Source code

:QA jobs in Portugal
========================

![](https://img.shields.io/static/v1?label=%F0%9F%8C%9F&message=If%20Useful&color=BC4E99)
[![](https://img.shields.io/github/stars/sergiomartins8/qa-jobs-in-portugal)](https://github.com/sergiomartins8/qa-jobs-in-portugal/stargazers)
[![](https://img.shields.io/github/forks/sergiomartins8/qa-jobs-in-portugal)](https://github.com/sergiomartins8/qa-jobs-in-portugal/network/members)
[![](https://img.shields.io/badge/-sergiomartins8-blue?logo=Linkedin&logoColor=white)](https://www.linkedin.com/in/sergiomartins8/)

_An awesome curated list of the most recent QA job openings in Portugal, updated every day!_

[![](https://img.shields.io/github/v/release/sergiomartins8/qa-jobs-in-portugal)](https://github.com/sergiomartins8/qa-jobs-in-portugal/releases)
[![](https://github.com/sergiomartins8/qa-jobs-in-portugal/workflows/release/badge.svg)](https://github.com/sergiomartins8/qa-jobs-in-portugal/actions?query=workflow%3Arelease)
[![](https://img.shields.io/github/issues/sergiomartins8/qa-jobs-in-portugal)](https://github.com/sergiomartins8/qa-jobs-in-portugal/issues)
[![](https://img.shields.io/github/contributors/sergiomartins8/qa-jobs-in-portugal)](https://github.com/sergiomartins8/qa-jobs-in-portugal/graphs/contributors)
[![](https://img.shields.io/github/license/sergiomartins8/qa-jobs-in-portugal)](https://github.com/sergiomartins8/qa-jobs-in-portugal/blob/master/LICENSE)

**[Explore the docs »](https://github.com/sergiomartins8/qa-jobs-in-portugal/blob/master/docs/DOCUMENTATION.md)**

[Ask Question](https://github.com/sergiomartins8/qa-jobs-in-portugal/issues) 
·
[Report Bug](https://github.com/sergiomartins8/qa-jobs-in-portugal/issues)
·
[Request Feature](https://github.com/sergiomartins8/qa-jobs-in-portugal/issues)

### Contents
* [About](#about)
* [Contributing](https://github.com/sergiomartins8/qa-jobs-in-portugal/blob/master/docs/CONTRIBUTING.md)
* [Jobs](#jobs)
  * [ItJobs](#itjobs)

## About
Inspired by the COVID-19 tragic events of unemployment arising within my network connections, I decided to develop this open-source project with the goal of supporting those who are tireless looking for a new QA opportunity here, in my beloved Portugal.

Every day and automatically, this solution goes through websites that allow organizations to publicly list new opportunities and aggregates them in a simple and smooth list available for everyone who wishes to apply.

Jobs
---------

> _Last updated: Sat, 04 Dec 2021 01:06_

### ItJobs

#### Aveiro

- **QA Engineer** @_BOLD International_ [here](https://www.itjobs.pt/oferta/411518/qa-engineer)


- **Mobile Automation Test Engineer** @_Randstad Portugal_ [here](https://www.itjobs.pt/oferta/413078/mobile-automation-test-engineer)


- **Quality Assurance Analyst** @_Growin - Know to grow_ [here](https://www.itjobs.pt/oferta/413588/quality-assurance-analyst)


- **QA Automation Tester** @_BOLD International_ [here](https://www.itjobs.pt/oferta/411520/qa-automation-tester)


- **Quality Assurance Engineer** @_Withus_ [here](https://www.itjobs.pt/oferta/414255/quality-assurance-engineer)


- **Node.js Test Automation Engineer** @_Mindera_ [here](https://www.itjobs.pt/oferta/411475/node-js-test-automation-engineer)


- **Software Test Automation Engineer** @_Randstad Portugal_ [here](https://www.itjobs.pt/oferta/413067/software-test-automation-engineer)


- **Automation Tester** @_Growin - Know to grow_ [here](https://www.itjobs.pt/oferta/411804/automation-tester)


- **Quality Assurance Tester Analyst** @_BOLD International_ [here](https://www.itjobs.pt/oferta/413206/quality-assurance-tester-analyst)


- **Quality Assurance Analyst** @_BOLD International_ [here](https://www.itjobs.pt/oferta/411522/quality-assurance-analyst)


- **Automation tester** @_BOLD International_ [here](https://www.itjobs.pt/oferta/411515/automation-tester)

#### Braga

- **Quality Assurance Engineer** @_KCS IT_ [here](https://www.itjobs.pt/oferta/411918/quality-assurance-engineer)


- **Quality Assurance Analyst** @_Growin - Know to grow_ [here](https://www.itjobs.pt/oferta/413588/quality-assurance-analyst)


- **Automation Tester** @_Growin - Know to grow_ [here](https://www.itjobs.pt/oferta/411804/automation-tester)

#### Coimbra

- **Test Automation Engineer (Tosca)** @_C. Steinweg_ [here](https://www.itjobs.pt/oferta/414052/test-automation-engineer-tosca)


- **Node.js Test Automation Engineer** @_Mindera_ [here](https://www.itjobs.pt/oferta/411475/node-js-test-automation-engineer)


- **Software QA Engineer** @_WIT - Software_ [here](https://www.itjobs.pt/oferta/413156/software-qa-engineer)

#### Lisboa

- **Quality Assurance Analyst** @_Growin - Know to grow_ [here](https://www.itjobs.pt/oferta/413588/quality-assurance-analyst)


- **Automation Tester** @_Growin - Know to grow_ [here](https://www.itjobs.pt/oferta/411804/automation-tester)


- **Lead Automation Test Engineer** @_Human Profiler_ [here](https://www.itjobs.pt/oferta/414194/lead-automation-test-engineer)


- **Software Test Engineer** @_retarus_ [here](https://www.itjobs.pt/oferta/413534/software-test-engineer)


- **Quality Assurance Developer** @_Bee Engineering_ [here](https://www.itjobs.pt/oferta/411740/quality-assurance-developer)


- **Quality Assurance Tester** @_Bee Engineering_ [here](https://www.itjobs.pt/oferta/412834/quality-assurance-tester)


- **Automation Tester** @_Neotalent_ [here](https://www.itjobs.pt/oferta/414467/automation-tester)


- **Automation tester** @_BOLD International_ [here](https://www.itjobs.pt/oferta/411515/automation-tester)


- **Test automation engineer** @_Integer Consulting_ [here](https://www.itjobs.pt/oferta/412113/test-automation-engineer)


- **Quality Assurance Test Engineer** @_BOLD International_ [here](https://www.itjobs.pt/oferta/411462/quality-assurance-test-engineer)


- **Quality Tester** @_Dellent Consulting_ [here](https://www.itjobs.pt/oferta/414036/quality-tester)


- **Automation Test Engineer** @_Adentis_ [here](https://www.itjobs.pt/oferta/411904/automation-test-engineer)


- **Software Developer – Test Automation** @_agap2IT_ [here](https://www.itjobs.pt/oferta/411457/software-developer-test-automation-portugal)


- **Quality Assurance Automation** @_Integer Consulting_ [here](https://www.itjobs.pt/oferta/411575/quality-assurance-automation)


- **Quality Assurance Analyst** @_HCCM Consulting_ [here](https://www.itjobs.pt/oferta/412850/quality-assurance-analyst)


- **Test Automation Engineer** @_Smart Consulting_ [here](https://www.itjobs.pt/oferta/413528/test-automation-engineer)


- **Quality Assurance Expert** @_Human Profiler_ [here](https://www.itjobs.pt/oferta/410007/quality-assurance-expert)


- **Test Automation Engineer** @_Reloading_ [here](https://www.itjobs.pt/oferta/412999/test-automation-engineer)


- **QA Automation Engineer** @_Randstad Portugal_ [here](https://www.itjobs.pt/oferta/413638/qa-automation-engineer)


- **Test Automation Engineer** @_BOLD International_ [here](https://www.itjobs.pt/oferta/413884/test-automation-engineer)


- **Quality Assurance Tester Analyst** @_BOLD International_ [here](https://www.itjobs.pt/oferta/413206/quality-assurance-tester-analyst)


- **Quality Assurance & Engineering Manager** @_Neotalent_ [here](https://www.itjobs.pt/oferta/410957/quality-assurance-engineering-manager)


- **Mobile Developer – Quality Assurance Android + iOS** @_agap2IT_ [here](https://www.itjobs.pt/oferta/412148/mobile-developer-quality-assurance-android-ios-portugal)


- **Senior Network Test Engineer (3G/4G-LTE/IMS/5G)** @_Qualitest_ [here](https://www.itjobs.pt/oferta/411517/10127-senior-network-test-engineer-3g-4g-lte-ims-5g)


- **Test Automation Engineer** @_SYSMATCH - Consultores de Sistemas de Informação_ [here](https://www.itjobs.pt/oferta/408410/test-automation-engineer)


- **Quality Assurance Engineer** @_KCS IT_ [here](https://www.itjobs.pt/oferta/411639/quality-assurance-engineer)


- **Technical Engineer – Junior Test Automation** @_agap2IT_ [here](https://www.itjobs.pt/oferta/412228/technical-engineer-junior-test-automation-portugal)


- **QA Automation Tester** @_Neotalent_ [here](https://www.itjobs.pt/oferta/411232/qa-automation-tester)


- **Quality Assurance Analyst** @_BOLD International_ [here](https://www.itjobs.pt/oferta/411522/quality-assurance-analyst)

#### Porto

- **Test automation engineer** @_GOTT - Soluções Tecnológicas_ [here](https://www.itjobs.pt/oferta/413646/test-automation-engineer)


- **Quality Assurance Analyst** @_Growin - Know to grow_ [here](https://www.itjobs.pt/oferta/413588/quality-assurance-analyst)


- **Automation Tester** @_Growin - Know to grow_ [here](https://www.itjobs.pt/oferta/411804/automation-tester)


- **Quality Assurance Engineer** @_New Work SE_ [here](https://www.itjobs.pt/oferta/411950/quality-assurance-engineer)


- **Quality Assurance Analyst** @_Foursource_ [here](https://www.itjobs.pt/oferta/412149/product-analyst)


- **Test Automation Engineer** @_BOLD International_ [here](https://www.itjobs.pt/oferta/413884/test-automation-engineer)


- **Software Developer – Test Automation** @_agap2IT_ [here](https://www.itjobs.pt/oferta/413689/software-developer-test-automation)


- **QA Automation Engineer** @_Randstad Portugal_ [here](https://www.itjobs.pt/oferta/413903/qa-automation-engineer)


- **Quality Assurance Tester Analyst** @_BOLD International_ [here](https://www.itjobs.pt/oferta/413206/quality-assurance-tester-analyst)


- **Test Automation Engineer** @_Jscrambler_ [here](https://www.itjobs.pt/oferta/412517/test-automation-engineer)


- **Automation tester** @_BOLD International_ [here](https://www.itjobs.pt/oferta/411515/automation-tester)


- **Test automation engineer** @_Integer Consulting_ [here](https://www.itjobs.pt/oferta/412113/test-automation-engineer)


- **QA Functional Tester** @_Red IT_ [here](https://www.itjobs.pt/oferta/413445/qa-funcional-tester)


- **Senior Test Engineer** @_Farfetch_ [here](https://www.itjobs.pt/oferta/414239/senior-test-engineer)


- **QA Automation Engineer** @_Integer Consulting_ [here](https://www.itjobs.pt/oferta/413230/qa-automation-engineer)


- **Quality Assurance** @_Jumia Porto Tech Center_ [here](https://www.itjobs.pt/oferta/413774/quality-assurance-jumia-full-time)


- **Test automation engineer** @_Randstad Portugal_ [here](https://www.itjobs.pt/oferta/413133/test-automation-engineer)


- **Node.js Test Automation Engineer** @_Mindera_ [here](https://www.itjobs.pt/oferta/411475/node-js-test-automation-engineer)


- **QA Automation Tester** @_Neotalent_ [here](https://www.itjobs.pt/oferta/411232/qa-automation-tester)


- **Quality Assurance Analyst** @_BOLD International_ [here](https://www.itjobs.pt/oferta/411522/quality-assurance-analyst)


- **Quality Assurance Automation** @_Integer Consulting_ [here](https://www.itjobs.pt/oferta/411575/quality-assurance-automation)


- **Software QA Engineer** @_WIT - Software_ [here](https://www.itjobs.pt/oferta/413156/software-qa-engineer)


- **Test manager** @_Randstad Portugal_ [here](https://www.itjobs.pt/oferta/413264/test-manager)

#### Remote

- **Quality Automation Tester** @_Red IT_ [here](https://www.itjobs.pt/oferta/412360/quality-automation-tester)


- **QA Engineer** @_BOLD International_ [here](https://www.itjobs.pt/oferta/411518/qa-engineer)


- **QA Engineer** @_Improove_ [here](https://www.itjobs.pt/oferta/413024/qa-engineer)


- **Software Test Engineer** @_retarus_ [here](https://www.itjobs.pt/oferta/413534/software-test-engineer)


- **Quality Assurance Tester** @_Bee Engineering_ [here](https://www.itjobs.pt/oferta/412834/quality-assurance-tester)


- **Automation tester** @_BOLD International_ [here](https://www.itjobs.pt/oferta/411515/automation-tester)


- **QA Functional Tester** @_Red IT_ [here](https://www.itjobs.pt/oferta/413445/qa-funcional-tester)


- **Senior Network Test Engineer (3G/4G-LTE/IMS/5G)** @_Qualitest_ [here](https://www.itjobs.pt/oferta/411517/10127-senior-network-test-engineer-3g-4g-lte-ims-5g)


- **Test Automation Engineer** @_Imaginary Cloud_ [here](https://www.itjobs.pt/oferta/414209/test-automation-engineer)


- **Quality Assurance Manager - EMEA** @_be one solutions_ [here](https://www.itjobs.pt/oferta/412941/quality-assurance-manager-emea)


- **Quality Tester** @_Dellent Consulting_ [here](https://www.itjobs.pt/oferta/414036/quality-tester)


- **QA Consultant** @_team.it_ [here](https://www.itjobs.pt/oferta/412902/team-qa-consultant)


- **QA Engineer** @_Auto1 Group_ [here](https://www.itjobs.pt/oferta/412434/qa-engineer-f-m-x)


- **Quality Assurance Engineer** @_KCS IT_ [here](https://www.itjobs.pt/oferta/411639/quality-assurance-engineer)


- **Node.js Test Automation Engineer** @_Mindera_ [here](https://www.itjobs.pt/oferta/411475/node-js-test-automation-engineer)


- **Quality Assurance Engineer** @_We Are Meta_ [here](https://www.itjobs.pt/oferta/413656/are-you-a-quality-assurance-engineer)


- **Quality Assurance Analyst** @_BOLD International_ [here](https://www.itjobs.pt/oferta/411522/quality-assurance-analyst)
# # #
Exercise - Check the listing above for lines containing the string "Porto", and copy each one.

Expected output -
#### Porto
- **Quality Assurance** @_Jumia Porto Tech Center_ [here](https://www.itjobs.pt/oferta/413774/quality-assurance-jumia-full-time)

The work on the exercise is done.